The Niger State Governor, Mohammed Bago said that the state government would provide the needed support to its partners in actualising the establishment of Special Agro-Processing Zones (SAPZ) in the state.
The governor stated this when he met with a delegation from the China Overseas Engineering Group Company Limited (COVEC) at the Government House in Minna on Tuesday.
Bago said that the state government was targeting an ambitious plan to generate $1.5 billion in exports through the zones.
This, he said goes beyond the state’s earlier target to generate $150 million from the SAPZs.
“In our initial evaluation, we thought we’d do $150 million in export but now just one of your partners is saying he can double it.
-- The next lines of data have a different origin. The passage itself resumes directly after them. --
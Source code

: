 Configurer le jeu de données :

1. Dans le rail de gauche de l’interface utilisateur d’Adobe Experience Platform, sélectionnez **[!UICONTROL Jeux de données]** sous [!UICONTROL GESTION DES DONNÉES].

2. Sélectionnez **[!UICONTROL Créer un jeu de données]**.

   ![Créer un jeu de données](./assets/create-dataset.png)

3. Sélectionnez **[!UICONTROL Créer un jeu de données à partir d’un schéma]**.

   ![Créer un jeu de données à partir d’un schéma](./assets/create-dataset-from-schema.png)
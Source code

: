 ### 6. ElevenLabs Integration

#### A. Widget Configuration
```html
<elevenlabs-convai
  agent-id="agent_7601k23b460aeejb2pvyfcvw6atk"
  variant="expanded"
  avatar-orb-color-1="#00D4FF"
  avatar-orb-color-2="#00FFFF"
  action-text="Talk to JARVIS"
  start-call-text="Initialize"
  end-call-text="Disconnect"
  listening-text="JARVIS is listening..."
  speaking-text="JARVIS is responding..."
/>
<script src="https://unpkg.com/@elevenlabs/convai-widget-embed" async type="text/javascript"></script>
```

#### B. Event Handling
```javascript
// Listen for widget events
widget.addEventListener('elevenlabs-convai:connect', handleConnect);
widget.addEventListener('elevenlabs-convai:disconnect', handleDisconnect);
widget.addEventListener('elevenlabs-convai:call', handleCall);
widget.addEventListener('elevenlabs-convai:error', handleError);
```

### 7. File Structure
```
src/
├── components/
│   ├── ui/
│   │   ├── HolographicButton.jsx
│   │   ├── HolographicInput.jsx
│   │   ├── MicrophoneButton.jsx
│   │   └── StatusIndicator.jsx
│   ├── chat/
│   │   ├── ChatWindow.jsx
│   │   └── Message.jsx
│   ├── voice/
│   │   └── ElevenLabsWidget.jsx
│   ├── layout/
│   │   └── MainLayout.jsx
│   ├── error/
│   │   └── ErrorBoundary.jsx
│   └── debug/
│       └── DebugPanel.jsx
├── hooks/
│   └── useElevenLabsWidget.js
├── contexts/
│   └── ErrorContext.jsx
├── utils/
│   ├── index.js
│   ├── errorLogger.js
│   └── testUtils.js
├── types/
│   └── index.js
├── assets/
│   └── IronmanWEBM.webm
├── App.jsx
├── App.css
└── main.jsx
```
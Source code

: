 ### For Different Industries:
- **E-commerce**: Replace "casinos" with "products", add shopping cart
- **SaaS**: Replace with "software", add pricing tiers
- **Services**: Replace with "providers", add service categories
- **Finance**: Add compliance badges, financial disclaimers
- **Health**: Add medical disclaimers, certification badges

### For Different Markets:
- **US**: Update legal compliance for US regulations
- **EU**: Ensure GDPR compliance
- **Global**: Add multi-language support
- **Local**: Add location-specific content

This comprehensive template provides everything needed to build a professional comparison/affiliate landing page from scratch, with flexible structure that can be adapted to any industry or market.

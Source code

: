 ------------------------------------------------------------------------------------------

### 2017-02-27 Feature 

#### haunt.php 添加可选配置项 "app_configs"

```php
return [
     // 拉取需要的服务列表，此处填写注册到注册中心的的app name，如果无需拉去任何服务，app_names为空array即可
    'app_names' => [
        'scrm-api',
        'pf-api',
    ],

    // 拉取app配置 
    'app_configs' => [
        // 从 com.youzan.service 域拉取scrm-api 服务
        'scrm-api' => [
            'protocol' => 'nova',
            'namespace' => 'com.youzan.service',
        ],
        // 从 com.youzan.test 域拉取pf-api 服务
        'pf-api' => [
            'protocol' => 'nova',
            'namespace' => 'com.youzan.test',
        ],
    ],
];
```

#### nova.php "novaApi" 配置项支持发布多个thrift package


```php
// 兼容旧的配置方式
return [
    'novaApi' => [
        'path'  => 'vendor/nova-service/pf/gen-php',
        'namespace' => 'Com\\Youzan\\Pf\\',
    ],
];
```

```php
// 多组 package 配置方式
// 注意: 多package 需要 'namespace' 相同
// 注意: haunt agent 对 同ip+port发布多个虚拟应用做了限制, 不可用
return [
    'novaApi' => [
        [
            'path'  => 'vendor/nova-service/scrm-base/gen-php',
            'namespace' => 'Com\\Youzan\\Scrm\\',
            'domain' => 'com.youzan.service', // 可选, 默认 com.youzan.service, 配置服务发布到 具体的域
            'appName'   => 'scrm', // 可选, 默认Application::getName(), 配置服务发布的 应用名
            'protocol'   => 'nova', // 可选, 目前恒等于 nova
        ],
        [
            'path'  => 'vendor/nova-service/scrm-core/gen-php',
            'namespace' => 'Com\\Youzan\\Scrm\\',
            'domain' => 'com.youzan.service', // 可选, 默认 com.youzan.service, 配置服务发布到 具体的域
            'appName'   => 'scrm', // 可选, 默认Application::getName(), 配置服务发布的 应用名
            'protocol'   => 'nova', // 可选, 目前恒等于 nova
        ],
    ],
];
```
It means we can go up to $1.5 billion.”
On his part, the General manager of COVEC, Ma Zhengjiun noted that the firm was poised to ensure that the state SAPZ becomes a critical food supply source in Nigeria.
Zhengjiun emphasized the firm’s goal of driving the export of value-added products beyond the initial $150 million target.
The Chairman of the Niger State Special Agro-Processing Zone (SAPZ), Yomi Akapo said that the African Development Bank (AfDB) has ranked Niger State among the states most ready for the next phase of funding.
He commended the Niger State governor for his commitment and support to the agency in facilitating the implementation of the project.
He said that the MoU signed by COVEC in June 2024, the state had already signed an agreement in China with the firm for infrastructure development and mining.
In September 2024, the Niger State Government announced that it has secured a $684 million investment into the Special Agro-industrial Processing Zone (SAPZ) by China Overseas Engineering Group Company Limited (COVEC) and China Railway Engineering Corporation (CREC) both based in Beijing, China.
This funding, the government said, intends to strengthen agricultural productivity in the state while also positioning the state as a leader in agro-processing efforts by state governments in Nigeria.